**ABOUT THIS EXERCISE**
Copy each line of the material in which the word "Labels" appears.
BEGIN DATA FOR THIS EXERCISE
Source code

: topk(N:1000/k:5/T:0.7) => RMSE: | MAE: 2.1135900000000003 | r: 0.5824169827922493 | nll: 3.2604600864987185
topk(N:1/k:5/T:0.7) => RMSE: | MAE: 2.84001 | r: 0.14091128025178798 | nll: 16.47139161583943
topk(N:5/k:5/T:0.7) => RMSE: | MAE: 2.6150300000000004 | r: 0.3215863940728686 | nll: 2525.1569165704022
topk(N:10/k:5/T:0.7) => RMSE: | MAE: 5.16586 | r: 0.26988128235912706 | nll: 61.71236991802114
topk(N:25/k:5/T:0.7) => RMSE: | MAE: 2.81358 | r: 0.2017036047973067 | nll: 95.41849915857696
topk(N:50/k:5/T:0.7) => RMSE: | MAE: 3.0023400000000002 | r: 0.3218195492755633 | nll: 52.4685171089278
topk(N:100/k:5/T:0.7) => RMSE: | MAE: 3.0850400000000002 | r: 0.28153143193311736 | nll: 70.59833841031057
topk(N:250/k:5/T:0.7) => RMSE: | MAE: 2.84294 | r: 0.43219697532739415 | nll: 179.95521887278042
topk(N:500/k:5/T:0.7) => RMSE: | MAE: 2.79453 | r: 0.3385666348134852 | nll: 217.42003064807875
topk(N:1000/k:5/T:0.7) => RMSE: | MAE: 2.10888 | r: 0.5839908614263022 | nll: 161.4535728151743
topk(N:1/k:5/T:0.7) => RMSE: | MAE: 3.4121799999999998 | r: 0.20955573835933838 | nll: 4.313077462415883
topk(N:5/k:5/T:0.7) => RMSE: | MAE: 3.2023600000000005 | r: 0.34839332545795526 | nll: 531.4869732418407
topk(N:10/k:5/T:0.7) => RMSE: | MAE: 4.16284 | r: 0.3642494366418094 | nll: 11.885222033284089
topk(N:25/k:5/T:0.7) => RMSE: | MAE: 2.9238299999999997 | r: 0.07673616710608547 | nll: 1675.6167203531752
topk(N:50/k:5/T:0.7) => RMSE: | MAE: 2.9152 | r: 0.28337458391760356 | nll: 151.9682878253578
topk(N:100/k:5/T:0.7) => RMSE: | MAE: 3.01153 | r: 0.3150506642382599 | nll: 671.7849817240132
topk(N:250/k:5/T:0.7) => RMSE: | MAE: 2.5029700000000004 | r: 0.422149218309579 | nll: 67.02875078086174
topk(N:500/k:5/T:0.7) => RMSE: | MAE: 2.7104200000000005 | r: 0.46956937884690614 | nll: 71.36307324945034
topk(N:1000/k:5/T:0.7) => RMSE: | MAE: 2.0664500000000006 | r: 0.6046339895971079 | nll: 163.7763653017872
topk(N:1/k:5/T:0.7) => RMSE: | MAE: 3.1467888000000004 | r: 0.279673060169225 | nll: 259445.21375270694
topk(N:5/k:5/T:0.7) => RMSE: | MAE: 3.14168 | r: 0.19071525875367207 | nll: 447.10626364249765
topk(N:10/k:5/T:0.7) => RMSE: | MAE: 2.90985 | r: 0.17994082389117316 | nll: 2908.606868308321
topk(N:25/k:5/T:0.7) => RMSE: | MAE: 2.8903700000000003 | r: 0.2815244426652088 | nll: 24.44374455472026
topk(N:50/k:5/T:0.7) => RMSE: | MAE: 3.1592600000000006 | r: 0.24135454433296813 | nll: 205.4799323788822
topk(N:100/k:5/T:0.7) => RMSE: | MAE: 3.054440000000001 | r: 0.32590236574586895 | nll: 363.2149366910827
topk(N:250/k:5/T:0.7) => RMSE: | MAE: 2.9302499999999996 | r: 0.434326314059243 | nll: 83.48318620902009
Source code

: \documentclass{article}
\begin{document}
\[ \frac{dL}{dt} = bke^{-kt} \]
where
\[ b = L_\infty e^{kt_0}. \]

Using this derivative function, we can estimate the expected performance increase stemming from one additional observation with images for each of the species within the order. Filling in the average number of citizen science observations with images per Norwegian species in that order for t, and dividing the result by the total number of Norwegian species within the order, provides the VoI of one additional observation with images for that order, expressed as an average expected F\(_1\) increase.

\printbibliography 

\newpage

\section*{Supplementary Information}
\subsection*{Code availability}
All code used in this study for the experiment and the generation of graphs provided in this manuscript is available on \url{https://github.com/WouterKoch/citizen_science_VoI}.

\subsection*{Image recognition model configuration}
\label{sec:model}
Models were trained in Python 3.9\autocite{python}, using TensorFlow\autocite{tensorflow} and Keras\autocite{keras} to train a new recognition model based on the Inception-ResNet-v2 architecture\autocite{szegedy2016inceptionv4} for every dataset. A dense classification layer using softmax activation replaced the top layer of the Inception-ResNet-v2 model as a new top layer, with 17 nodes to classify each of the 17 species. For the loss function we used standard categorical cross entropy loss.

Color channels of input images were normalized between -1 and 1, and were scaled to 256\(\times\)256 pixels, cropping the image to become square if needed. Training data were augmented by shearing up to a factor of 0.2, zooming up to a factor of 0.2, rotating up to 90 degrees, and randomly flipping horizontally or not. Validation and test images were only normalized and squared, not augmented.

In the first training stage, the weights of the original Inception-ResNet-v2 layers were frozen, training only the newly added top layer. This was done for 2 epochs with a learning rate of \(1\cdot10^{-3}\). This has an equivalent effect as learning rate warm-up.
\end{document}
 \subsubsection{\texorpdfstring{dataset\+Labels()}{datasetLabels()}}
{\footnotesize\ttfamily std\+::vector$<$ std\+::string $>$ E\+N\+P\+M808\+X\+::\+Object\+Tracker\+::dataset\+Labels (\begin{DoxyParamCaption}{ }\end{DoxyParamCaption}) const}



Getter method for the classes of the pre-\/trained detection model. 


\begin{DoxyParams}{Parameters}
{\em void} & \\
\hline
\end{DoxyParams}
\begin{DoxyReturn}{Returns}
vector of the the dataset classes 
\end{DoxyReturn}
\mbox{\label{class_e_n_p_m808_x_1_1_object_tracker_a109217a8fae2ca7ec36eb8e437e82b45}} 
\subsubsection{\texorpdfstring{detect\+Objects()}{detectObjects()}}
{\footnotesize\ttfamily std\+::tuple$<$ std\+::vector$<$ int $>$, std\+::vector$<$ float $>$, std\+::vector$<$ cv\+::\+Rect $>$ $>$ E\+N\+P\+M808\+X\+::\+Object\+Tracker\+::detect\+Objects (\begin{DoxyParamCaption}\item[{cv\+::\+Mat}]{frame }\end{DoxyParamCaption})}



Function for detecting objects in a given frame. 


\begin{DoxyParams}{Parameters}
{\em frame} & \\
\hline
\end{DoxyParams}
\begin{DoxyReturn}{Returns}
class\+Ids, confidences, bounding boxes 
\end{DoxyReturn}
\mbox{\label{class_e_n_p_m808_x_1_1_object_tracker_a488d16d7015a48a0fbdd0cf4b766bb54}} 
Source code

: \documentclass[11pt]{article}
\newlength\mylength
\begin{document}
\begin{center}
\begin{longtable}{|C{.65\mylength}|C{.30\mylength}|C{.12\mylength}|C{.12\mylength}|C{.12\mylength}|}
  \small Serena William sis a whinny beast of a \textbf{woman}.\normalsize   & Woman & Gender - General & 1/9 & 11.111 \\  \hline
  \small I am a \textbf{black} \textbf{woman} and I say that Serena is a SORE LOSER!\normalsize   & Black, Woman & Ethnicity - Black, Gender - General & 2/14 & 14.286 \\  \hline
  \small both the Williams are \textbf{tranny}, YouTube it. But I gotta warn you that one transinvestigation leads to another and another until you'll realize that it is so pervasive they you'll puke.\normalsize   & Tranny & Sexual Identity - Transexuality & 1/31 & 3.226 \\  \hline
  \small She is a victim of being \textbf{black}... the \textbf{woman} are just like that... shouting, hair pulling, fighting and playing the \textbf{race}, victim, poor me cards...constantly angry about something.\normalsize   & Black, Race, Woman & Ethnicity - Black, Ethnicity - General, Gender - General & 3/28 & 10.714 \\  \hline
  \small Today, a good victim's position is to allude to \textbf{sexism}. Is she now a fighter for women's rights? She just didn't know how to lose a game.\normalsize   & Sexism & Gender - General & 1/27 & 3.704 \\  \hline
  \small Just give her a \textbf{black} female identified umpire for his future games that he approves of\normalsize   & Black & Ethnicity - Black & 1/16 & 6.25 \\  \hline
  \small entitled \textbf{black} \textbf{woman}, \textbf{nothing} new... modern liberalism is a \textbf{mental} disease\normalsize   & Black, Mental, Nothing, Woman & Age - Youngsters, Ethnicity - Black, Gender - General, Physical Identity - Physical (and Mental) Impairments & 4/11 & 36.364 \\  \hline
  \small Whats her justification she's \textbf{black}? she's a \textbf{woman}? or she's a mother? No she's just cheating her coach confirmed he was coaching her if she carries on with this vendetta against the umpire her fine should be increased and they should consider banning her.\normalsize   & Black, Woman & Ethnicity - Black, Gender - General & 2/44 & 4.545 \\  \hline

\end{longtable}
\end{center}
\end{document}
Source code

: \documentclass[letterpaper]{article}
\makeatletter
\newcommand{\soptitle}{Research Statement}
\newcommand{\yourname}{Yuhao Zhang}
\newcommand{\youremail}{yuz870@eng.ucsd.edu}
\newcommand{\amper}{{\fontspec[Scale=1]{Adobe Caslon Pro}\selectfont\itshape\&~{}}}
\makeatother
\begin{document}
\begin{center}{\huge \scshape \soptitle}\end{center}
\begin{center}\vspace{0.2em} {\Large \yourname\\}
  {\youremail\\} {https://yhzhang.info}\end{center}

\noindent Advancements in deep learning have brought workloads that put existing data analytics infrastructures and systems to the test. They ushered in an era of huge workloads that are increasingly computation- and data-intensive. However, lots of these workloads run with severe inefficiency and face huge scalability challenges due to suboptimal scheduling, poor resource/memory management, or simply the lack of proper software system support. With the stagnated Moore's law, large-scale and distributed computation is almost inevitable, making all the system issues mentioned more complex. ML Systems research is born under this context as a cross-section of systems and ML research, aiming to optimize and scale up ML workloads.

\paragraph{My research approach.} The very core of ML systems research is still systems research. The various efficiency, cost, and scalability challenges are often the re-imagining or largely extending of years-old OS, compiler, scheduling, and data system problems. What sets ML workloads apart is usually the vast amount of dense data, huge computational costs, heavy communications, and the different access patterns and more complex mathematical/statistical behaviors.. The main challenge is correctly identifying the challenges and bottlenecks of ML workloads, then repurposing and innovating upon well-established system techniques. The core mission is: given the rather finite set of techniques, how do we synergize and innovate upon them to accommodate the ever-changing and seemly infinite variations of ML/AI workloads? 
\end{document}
END DATA FOR THIS EXERCISE
**RESPONSE**
 \subsubsection{\texorpdfstring{dataset\+Labels()}{datasetLabels()}}
{\footnotesize\ttfamily std\+::vector$<$ std\+::string $>$ E\+N\+P\+M808\+X\+::\+Object\+Tracker\+::dataset\+Labels (\begin{DoxyParamCaption}{ }\end{DoxyParamCaption}) const}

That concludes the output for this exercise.